What must be understood is that in Arp's model the ejected objects are expected to pass through a stage where they themselves may be ejecting objects (secondary ejections). But since the primary ejected objects have a sizeable intrinsic redshift when they produce secondary ejections, the redshift distances will be incorrect for those objects.
An illustration is the Seyfert 1 galaxy ESO 359-19(z=.056). On page 180 of Seeing Red Arp discusses the pair of quasars PKS0405-385 (z=1.285) and PKS0402-362(z=1.417) that are paired across ESO 359-19. These happen to be bright quasars with magnitudes of 18 and 17.2 and both are very active in X-rays.
PKS0405-385 has a greater angular separation from ESO 359-19 of slightly less than 80 arc min. Now using H0=70, the redshift distance of ESO 359-19 is ~240 Mpc. At that distance an angular separation of 80 arc min translates to a projected distance of ~5.6 Mpc. Clearly this is much farther from the proposed parent galaxy than is found in local samples. I think Arp would say that such a projected distance for a pairing is impossible in his model.
But this projected distance depends upon the accuracy of the redshift distance. If the parent galaxy is closer, then the projected distance is smaller. Now it turns out that ESO 359-19 is on the outskirts of the Fornax cluster for which Tonry et al (2001) find a SBF distance of 19.9 Mpc. In fact this is the same distance given by two galaxies in the Fornax cluster with Cepheid distances (NGC 1365 and NGC 1425). In Arp's model the Seyfert ESO 359-19 may be a galaxy ejected from a parent galaxy in the Fornax cluster. Thus its distance would be ~20 Mpc. At 20 Mpc an 80 arc min separation leads to a projected distance of ~465 kpc - which clearly falls within the distance range expected in Arp's empirical model. It should also be noted that the bright magnitudes of the QSO's are consistent with what would be expected for QSO's Arp claims are within the local supercluster.

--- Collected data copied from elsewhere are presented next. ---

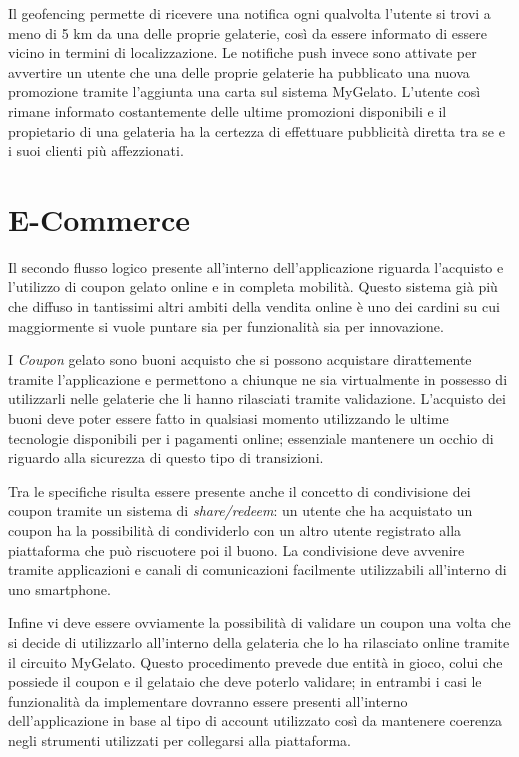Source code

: Il geofencing permette di ricevere una notifica ogni qualvolta l'utente
si trovi a meno di 5 km da una delle proprie gelaterie, così da essere
informato di essere vicino in termini di localizzazione. Le notifiche
push invece sono attivate per avvertire un utente che una delle proprie
gelaterie ha pubblicato una nuova promozione tramite l'aggiunta una
carta sul sistema MyGelato. L'utente così rimane informato costantemente
delle ultime promozioni disponibili e il propietario di una gelateria
ha la certezza di effettuare pubblicità diretta tra se e i suoi clienti
più affezzionati.

\section{E-Commerce}

Il secondo flusso logico presente all'interno dell'applicazione riguarda
l'acquisto e l'utilizzo di coupon gelato online e in completa mobilità.
Questo sistema già più che diffuso in tantissimi altri ambiti della
vendita online è uno dei cardini su cui maggiormente si vuole puntare
sia per funzionalità sia per innovazione.\bigskip{}

I \emph{Coupon} gelato sono buoni acquisto che si possono acquistare
dirattemente tramite l'applicazione e permettono a chiunque ne sia
virtualmente in possesso di utilizzarli nelle gelaterie che li hanno
rilasciati tramite validazione. L'acquisto dei buoni deve poter essere
fatto in qualsiasi momento utilizzando le ultime tecnologie disponibili
per i pagamenti online; essenziale mantenere un occhio di riguardo
alla sicurezza di questo tipo di transizioni.\bigskip{}

Tra le specifiche risulta essere presente anche il concetto di condivisione
dei coupon tramite un sistema di \emph{share/redeem}: un utente che
ha acquistato un coupon ha la possibilità di condividerlo con un altro
utente registrato alla piattaforma che può riscuotere poi il buono.
La condivisione deve avvenire tramite applicazioni e canali di comunicazioni
facilmente utilizzabili all'interno di uno smartphone.\bigskip{}

Infine vi deve essere ovviamente la possibilità di validare un coupon
una volta che si decide di utilizzarlo all'interno della gelateria
che lo ha rilasciato online tramite il circuito MyGelato. Questo procedimento
prevede due entità in gioco, colui che possiede il coupon e il gelataio
che deve poterlo validare; in entrambi i casi le funzionalità da implementare
dovranno essere presenti all'interno dell'applicazione in base al
tipo di account utilizzato così da mantenere coerenza negli strumenti
utilizzati per collegarsi alla piattaforma.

But Tang and Zhang assume redshift distances are accurate for teh parent galaxies. At 240 Mpc, in order for a QSO to be within 500 kpc projected distance of a galaxy it must have an angular separation of < 7.2 arc min. To have a QSO fall within 200 kpc projected distance the angular separation would have to be
arc min. So in the Tang and Zhang study, they would never have identified the QSO pair across the Seyfert ESO 359-19 because they would not be looking for pairs at angular distances of 80 arc min.

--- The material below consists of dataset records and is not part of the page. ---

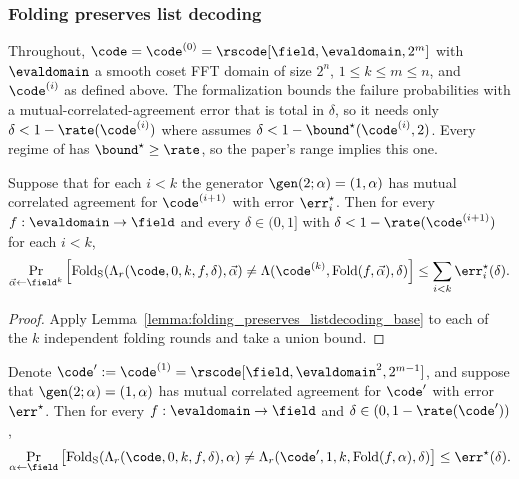 \subsubsection{Folding preserves list decoding}

Throughout, $\code = \code^{(0)} = \rscode[\field, \evaldomain, 2^m]$ with $\evaldomain$ a smooth
coset FFT domain of size $2^n$, $1 \le k \leq m\le n$, and $\code^{(i)}$ as defined above.
The formalization bounds the failure probabilities with a mutual-correlated-agreement error that is
total in $\delta$, so it needs only $\delta<1-\rate(\code^{(i)})$ where \cite{ACFY24} assumes
$\delta<1-{\bound}^\star(\code^{(i)},2)$. Every regime of \cite{ACFY24} has
${\bound}^\star\ge\rate$, so the paper's range implies this one.

\begin{theorem}\label{thm:folding_preserves_listdecoding}
\leanok
{}
    Suppose that for each $i<k$ the generator $\gen(2; \alpha) = (1, \alpha)$ has mutual correlated
    agreement for $\code^{(i+1)}$ with error $\err^\star_i$. Then for every $f : \evaldomain \to
    \field$ and every $\delta \in (0,1]$ with $\delta<1-\rate(\code^{(i+1)})$ for each $i<k$,
    \[
    \Pr_{\vec\alpha \leftarrow \field^k} \left[
    \mathrm{Fold_S}(\Lambda_{r}(\code, 0, k, f, \delta), \vec\alpha)
    \neq \Lambda(\code^{(k)}, \mathrm{Fold}(f, \vec\alpha), \delta)
    \right] \le \sum_{i<k}\err^\star_i(\delta).
    \]
\end{theorem}
\begin{proof}
\leanok
Apply Lemma~\ref{lemma:folding_preserves_listdecoding_base} to each of the $k$ independent
folding rounds and take a union bound.
\end{proof}

\begin{lemma}\label{lemma:folding_preserves_listdecoding_base}
\leanok
{}
    Denote $\code' := \code^{(1)} = \rscode[\field, \evaldomain^{2}, 2^{m - 1}]$, and suppose that
    $\gen(2;\alpha)=(1,\alpha)$ has mutual correlated agreement for $\code'$ with error
    $\err^\star$. Then for every $f : \evaldomain \to \field$ and $\delta \in (0, 1 -
    \rate(\code'))$,
    \[
    \Pr_{\alpha \leftarrow \field} \left[
    \mathrm{Fold_S}(\Lambda_{r}(\code, 0, k, f, \delta), \alpha)
    \neq \Lambda_{r}(\code', 1, k, \mathrm{Fold}(f, \alpha), \delta)
    \right] \le \err^\star(\delta).
    \]
\end{lemma}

I would expect this is a major problem with their study in general. As the redshift of the proposed parent galaxy increases, it becomes increasingly likely in Arp's model that the parent galaxy itself is an ejected object with a sizable intrinsic redshift. For example, the QSO/Sy1 PG 1211+143 has a redshift of z=0.081 and is proposed to be an object ejected by the Active galaxy M-87 in the Virgo cluster. PG 1211+143 lies along the ejection direction of the M-87 jet and has a magnitude of ~14 thus making it one of the brightest quasars. There are at least 2 pairs of quasars aligned across PG 1211+143. These quasars would be secondary ejections in Arp's model. The most distant of these has an angular distance of 28 arc min from PG1211+143. Assuming the current cosmological paradigm the redshift distance of PG1211 is 336 Mpc. That gives a separation of 2.7 Mpc for the farthest secondary quasar. At a Virgo distance of ~17 Mpc that would translate to a projected distance of ~140 kpc - well within the expectations of the model.

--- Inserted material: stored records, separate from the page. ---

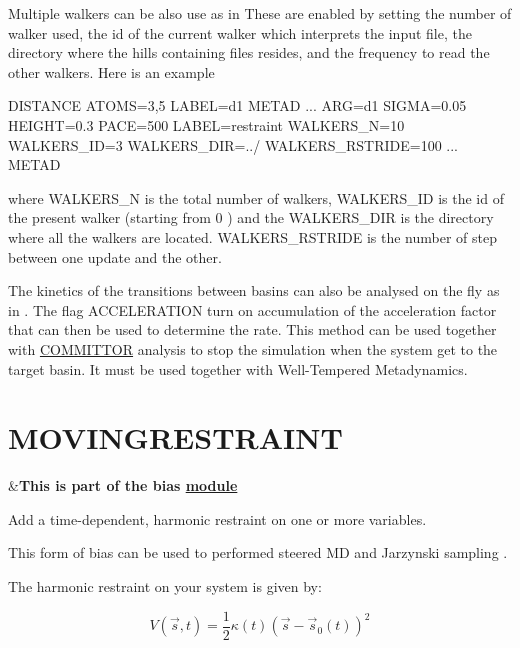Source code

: \begin{DoxyParagraph}{}
Multiple walkers can be also use as in \cite{multiplewalkers} These are enabled by setting the number of walker used, the id of the current walker which interprets the input file, the directory where the hills containing files resides, and the frequency to read the other walkers. Here is an example \begin{DoxyVerb}DISTANCE ATOMS=3,5 LABEL=d1
METAD ...
   ARG=d1 SIGMA=0.05 HEIGHT=0.3 PACE=500 LABEL=restraint 
   WALKERS_N=10
   WALKERS_ID=3
   WALKERS_DIR=../
   WALKERS_RSTRIDE=100
... METAD
\end{DoxyVerb}
 where W\+A\+L\+K\+E\+R\+S\+\_\+\+N is the total number of walkers, W\+A\+L\+K\+E\+R\+S\+\_\+\+I\+D is the id of the present walker (starting from 0 ) and the W\+A\+L\+K\+E\+R\+S\+\_\+\+D\+I\+R is the directory where all the walkers are located. W\+A\+L\+K\+E\+R\+S\+\_\+\+R\+S\+T\+R\+I\+D\+E is the number of step between one update and the other.
\end{DoxyParagraph}
\begin{DoxyParagraph}{}
The kinetics of the transitions between basins can also be analysed on the fly as in \cite{PRL230602}. The flag A\+C\+C\+E\+L\+E\+R\+A\+T\+I\+O\+N turn on accumulation of the acceleration factor that can then be used to determine the rate. This method can be used together with \hyperlink{COMMITTOR}{C\+O\+M\+M\+I\+T\+T\+O\+R} analysis to stop the simulation when the system get to the target basin. It must be used together with Well-\/\+Tempered Metadynamics. 
\end{DoxyParagraph}
\hypertarget{MOVINGRESTRAINT}{}\section{M\+O\+V\+I\+N\+G\+R\+E\+S\+T\+R\+A\+I\+N\+T}\label{MOVINGRESTRAINT}
\begin{TabularC}{2}
\hline
&{\bfseries  This is part of the bias \hyperlink{mymodules}{module }}   \\
\end{TabularC}
Add a time-\/dependent, harmonic restraint on one or more variables.

This form of bias can be used to performed steered M\+D \cite{Grubmuller3} and Jarzynski sampling \cite{jarzynski}.

The harmonic restraint on your system is given by\+:

\[ V(\vec{s},t) = \frac{1}{2} \kappa(t) ( \vec{s} - \vec{s}_0(t) )^2 \]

So to sum up - the problem with any of these SDSS/2dF studies that attempt to test Arp's model is that they assume the associated galaxies have no intrinsic redshift and they attempt to apply a purely statistical model to objects that must in fact be looked at on a case-by-case basis. It is not shocking under those assumptions that they end up finding no evidence supporting Arp's model.